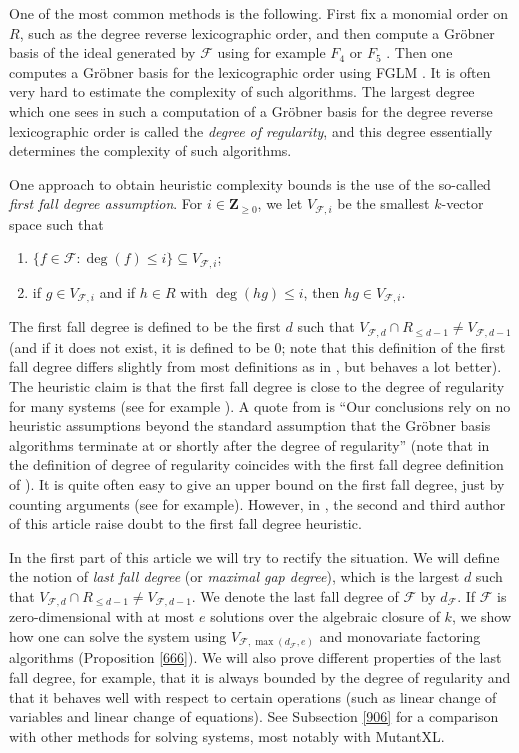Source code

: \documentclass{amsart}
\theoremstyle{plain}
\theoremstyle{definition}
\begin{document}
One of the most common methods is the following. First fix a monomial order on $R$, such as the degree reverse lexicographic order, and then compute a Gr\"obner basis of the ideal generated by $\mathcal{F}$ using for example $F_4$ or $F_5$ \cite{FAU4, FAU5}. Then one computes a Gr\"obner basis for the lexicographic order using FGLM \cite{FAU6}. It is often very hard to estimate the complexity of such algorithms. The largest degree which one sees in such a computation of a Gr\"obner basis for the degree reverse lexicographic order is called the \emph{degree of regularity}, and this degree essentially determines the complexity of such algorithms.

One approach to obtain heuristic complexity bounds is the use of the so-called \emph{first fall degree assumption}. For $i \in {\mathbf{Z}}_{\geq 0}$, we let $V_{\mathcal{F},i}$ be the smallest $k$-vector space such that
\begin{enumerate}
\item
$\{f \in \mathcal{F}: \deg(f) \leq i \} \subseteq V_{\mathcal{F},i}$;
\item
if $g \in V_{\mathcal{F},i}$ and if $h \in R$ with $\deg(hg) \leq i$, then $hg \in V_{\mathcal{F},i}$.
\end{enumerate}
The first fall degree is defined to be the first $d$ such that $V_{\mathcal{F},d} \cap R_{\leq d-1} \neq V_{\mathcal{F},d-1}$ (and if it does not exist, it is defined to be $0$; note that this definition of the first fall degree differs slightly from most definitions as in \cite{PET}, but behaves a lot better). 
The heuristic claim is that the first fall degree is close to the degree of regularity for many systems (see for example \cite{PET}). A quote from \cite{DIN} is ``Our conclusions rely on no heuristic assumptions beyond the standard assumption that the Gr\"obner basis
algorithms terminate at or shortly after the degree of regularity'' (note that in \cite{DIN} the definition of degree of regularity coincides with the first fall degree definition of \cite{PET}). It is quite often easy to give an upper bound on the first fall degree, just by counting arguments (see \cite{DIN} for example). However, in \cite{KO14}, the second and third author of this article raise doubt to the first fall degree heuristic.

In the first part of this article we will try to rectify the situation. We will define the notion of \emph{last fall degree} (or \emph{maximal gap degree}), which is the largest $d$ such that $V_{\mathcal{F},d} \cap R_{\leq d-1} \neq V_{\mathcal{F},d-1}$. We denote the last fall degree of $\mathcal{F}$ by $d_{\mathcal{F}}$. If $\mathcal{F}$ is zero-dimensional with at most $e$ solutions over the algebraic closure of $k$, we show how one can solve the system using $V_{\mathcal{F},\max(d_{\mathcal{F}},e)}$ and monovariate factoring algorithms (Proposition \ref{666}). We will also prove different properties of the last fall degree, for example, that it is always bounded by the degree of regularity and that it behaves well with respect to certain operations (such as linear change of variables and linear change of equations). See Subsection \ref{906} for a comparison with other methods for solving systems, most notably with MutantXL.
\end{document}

○ ○ ○ ○ ○

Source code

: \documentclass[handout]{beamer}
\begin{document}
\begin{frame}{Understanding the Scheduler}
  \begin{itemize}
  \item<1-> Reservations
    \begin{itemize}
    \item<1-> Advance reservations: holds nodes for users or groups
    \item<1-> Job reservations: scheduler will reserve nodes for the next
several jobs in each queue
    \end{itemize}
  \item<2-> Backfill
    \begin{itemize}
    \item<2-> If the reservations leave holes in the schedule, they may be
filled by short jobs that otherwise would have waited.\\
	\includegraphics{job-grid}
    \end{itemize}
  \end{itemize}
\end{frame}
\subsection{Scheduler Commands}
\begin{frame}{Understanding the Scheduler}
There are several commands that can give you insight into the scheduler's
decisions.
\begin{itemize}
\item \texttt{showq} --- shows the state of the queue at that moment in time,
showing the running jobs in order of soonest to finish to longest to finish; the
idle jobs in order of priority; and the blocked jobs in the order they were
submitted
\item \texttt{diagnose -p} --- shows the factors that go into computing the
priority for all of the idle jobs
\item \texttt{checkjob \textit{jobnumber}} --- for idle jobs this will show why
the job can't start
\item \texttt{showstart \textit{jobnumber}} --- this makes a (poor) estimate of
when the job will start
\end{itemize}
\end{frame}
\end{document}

○ ○ ○ ○ ○

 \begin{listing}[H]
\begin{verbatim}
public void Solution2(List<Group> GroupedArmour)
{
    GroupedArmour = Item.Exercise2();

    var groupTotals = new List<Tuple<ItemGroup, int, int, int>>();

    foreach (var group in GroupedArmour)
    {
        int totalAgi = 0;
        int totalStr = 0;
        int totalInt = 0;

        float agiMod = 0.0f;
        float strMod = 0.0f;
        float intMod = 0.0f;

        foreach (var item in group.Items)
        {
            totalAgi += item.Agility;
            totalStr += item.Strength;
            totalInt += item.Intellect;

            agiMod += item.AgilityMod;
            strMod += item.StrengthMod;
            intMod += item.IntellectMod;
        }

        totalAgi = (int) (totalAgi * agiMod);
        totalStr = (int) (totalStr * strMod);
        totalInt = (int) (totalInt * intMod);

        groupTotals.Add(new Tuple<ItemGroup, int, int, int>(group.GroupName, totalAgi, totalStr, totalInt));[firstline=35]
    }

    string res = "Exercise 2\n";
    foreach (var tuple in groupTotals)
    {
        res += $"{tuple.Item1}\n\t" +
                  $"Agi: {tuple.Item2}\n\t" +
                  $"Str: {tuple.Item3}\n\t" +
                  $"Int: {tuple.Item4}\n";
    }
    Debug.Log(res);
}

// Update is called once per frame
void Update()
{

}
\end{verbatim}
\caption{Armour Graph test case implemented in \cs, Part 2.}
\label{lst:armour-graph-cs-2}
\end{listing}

○ ○ ○ ○ ○

WORK REQUEST: Copy each line from the records above that includes the string "GroupedArmour".

RESULT OF THE EXERCISE:
public void Solution2(List<Group> GroupedArmour)
    GroupedArmour = Item.Exercise2();
    foreach (var group in GroupedArmour)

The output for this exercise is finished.